**Work request:** Please copy out all lines of the entries that contain the word "from".

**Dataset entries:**
▬▬▬▬▬▬

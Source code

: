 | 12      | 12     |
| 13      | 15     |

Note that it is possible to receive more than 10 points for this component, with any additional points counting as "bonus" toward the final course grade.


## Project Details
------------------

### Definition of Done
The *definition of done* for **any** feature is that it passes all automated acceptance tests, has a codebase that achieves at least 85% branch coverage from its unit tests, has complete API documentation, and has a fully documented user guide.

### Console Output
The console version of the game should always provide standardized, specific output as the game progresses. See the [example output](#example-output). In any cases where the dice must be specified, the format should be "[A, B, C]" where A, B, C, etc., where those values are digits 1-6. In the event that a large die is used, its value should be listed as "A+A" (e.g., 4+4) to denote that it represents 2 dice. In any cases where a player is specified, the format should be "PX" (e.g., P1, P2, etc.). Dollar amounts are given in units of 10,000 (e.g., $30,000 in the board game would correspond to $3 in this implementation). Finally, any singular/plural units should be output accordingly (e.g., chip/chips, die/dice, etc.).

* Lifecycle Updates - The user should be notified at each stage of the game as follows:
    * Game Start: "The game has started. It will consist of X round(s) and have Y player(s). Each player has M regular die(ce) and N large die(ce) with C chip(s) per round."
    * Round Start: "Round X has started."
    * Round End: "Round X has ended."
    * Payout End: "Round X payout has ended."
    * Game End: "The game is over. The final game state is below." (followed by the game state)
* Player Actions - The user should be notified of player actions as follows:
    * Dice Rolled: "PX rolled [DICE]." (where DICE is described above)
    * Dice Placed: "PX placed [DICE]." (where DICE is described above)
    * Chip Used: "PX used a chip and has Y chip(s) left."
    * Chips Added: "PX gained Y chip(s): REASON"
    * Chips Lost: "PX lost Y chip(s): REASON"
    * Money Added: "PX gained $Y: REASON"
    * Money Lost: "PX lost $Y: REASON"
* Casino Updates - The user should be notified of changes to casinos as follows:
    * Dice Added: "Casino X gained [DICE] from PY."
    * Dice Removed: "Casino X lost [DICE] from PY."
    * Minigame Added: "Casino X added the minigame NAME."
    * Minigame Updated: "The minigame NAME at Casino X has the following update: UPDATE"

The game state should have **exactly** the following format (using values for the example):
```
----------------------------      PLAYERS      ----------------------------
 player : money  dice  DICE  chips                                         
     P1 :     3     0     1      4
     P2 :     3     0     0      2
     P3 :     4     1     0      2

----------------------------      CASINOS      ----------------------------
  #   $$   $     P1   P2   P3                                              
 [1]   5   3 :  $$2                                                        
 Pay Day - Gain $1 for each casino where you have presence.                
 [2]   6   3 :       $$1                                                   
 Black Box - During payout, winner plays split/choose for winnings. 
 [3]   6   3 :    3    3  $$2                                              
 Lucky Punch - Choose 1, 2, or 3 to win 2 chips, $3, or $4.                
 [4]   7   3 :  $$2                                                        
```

▬▬▬▬▬▬

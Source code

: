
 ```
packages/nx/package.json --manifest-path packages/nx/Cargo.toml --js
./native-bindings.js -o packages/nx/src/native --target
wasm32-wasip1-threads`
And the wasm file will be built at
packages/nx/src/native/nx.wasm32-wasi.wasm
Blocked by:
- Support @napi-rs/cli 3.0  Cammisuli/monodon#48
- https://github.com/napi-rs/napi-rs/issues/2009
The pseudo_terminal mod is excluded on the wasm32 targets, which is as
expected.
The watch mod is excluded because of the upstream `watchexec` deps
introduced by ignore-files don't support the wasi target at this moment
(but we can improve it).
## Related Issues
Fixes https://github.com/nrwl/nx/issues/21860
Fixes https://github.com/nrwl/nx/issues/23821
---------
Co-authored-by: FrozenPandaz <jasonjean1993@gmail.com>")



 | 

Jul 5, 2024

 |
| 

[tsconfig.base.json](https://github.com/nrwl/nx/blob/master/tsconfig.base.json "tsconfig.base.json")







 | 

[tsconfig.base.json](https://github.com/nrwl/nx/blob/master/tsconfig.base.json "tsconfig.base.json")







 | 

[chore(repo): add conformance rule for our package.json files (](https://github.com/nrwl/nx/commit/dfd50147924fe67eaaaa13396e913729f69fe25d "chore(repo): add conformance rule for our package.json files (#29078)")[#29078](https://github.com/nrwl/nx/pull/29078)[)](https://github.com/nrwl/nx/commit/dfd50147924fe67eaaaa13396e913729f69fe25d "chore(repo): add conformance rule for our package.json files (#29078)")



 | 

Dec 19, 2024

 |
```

▬▬▬▬▬▬

**Exercise output:**
The *definition of done* for **any** feature is that it passes all automated acceptance tests, has a codebase that achieves at least 85% branch coverage from its unit tests, has complete API documentation, and has a fully documented user guide.
    * Dice Added: "Casino X gained [DICE] from PY."
    * Dice Removed: "Casino X lost [DICE] from PY."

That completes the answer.